On April 28, 2019, a PT-17 Stearman biplane that belonged to the museum made an emergency landing on a beach in Discovery Bay, Washington after an in flight engine failure. The forced landing onto the narrow sloping beach resulted in significant damage to the airframe, but caused only minor injuries for the pilot and passenger.
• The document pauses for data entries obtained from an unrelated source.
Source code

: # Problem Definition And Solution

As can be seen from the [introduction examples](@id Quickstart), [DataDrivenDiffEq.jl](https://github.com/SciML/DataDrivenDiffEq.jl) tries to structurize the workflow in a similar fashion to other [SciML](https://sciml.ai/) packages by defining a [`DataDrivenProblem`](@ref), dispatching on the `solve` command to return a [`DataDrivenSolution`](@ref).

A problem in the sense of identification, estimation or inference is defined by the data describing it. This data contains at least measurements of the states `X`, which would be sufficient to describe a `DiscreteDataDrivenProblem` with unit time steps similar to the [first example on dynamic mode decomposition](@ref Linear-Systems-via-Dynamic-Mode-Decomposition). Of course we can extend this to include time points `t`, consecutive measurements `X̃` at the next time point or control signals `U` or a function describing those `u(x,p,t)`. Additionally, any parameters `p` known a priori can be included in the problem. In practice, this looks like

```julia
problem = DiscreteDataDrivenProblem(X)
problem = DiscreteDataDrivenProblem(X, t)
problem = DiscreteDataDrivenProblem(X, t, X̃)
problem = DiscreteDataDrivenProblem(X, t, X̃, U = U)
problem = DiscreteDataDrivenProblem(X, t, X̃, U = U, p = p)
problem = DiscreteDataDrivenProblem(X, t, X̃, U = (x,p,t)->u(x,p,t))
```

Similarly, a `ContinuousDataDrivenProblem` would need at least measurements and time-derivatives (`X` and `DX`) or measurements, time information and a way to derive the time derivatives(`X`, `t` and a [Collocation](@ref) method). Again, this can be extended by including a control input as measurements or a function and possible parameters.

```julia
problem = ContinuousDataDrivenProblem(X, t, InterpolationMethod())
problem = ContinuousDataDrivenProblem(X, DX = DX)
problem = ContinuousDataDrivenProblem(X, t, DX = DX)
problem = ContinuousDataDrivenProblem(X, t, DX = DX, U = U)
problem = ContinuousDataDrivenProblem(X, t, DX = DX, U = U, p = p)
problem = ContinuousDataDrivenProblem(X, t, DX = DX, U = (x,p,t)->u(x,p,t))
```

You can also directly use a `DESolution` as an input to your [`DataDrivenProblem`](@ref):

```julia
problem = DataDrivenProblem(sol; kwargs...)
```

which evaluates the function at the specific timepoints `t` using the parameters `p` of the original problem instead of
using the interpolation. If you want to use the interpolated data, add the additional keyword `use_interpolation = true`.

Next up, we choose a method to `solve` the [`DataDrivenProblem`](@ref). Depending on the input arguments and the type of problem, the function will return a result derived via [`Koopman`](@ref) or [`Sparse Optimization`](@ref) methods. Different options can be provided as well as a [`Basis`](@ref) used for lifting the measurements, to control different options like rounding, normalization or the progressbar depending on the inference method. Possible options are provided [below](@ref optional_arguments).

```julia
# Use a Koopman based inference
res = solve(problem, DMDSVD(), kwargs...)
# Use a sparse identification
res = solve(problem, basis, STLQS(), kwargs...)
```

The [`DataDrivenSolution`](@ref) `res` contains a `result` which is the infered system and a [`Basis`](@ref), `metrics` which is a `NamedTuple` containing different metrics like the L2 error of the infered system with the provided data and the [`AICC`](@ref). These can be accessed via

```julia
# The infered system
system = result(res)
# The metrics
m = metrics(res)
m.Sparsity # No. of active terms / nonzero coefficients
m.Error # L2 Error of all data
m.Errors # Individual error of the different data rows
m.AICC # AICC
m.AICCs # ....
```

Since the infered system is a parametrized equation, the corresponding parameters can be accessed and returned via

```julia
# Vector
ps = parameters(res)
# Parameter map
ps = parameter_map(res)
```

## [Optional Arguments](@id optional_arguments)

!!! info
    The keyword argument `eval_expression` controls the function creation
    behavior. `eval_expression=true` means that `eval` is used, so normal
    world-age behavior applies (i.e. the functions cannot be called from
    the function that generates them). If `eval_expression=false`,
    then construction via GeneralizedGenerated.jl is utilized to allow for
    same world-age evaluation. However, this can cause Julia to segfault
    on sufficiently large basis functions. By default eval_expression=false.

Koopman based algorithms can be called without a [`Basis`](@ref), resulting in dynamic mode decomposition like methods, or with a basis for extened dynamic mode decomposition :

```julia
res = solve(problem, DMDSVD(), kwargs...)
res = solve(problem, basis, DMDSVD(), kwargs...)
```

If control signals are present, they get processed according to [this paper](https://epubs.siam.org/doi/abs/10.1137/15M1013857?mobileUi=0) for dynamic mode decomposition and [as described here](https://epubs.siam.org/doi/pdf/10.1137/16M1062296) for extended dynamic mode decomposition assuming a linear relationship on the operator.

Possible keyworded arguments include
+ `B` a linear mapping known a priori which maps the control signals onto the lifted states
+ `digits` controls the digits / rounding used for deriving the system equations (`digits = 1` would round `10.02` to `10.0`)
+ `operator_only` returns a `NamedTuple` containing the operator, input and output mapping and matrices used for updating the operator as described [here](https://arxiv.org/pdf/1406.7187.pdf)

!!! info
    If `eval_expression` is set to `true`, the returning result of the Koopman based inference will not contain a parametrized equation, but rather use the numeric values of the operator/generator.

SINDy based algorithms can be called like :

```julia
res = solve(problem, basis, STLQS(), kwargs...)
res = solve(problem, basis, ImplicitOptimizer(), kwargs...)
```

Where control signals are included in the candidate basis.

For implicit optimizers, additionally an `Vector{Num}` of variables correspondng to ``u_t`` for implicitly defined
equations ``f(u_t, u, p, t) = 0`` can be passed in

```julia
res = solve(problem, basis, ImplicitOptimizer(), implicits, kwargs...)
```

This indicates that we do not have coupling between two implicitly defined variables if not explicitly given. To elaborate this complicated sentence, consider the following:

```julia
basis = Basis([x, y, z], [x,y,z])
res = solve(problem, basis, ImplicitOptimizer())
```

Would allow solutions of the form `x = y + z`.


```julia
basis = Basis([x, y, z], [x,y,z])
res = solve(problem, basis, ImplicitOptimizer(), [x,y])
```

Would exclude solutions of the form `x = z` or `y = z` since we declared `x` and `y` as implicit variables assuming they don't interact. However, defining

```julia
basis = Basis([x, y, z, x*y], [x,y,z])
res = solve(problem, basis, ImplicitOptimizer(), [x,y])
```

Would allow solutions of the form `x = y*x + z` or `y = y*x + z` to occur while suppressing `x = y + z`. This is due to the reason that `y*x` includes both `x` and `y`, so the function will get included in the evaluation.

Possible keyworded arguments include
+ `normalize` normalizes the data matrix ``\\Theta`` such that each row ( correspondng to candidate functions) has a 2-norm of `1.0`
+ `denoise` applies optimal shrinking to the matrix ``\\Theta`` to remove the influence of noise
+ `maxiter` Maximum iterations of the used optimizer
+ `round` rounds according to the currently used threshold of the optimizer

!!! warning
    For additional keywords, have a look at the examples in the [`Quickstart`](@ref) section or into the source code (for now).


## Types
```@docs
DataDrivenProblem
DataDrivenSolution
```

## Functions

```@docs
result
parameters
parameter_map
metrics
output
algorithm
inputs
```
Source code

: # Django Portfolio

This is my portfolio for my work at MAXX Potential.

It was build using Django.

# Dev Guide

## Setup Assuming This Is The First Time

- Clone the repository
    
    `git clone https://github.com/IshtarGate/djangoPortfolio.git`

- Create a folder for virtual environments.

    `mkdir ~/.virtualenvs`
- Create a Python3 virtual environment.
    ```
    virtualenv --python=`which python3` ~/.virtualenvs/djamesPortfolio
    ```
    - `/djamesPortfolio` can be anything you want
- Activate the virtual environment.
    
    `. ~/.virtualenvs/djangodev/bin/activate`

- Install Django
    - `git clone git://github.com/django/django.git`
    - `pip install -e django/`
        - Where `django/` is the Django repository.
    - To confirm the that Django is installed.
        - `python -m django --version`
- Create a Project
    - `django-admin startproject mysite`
A 5,400 sq. ft. expansion of the museum is under construction and is slated to be open to the public in spring of 2023.

Aircraft on display

 Aeronca C-3B Master
 Aeronca 7AC Champion
 Aeronca L-3
 Beechcraft C17B Staggerwing
 Boeing P-12C – Replica
 Bowlus BA-100 Baby Albatross
 CallAir A-2
 Cessna 140
 Corben Baby Ace
 Curtiss-Wright Junior
 de Havilland Canada DHC-1 Chipmunk
 Dormoy Bathtub
 Fairchild 22 C7B
 Fairchild 24W40
 Fairchild M62 – Painted as a PT-19B
 Howard DGA-4 – Replica
 Laister-Kauffman LK-10A
 Mooney M-18LA Mite
 Pietenpol Sky Scout
 Piper J3C-65 Cub
 Rose Parakeet
 Schleicher Ka 6E
 Stinson SM-8A Junior
 Taylorcraft B
 Taylorcraft BC-12-D
 Travel Air 2000

References

 https://web.archive.org/web/20190109224333/http://www.ptaeromuseum.com/collection_aircraft.html

External links
Official website

Aero museum
Museums in Jefferson County, Washington
Aerospace museums in Washington (state)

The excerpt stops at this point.